# Press fit dimensions?



## tevans9129 (Apr 9, 2021)

For the ignorant, I would think that metals and sizes would play a part in press-fitting one metal into another but my question is, how does one determine what the dimensions should be? As an example, .500 male brass into .500 steel, should the male be .500 or .5005 or what? Thanks for your thoughts and comments.


----------



## doc1955 (Apr 9, 2021)

Proper press fit size depends on the dia size the bigger the dia the more interference you want as far as which causes the interference I would pick the softer metal, now thats just my preference.


----------



## RReid (Apr 9, 2021)

From my 1920 Machinery's Handbook. Only the most up to date info.


----------



## nautilus29 (Apr 9, 2021)

I'm sure if you looked in the machinery's handbook you'd find some press fit dimensions for different sizes, materials.  That being said I think a rule of thumb for brass bushings is .0005 to .001" press per 1 inch of diameter.


----------



## nautilus29 (Apr 9, 2021)

RReid said:


> From my 1920 Machinery's Handbook. Only the most up to date info.



Haha well there you go.


----------



## SmithDoor (Apr 10, 2021)

tevans9129 said:


> For the ignorant, I would think that metals and sizes would play a part in press-fitting one metal into another but my question is, how does one determine what the dimensions should be? As an example, .500 male brass into .500 steel, should the male be .500 or .5005 or what? Thanks for your thoughts and comments.
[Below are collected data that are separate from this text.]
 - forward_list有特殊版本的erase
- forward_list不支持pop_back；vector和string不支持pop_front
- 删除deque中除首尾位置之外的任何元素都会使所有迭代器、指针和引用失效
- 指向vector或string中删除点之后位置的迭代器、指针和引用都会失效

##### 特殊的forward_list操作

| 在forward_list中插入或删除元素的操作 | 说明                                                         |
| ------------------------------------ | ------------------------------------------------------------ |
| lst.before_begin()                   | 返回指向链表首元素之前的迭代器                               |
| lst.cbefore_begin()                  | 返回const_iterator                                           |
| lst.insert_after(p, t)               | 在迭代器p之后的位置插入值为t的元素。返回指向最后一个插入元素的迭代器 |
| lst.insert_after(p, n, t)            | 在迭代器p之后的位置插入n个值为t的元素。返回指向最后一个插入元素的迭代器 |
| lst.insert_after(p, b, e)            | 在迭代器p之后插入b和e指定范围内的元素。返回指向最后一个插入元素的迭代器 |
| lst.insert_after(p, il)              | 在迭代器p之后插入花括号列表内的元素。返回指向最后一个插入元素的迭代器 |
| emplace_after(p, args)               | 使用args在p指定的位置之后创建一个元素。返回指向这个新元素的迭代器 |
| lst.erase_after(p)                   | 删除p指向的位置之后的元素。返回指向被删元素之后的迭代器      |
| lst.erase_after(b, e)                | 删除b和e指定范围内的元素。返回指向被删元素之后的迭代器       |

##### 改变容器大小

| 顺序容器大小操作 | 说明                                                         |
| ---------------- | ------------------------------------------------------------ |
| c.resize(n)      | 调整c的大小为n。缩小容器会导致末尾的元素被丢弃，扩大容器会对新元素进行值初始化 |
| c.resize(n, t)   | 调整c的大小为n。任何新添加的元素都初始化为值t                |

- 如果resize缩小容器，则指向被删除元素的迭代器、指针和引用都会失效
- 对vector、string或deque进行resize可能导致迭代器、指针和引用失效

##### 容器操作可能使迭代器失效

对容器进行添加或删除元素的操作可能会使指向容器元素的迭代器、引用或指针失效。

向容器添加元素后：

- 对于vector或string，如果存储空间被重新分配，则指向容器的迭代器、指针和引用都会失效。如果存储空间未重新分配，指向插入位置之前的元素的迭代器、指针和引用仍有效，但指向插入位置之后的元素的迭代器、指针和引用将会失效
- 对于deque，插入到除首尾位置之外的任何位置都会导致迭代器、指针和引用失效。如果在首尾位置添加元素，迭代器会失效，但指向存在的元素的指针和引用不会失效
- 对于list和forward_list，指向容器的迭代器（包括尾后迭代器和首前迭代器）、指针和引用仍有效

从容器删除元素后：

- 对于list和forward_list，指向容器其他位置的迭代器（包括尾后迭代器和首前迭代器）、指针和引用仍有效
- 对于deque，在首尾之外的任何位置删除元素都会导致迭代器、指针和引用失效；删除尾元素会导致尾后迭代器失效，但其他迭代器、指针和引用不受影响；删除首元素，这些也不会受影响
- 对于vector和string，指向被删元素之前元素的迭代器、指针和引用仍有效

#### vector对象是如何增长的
For ball bearing for 1.500 od I using 0.000,2". 
But you are press brass to steel are planning in finishing the bore after pressing in to the steel?

Dave


----------



## ajoeiam (Apr 10, 2021)

tevans9129 said:


> For the ignorant, I would think that metals and sizes would play a part in press-fitting one metal into another but my question is, how does one determine what the dimensions should be? As an example, .500 male brass into .500 steel, should the male be .500 or .5005 or what? Thanks for your thoughts and comments.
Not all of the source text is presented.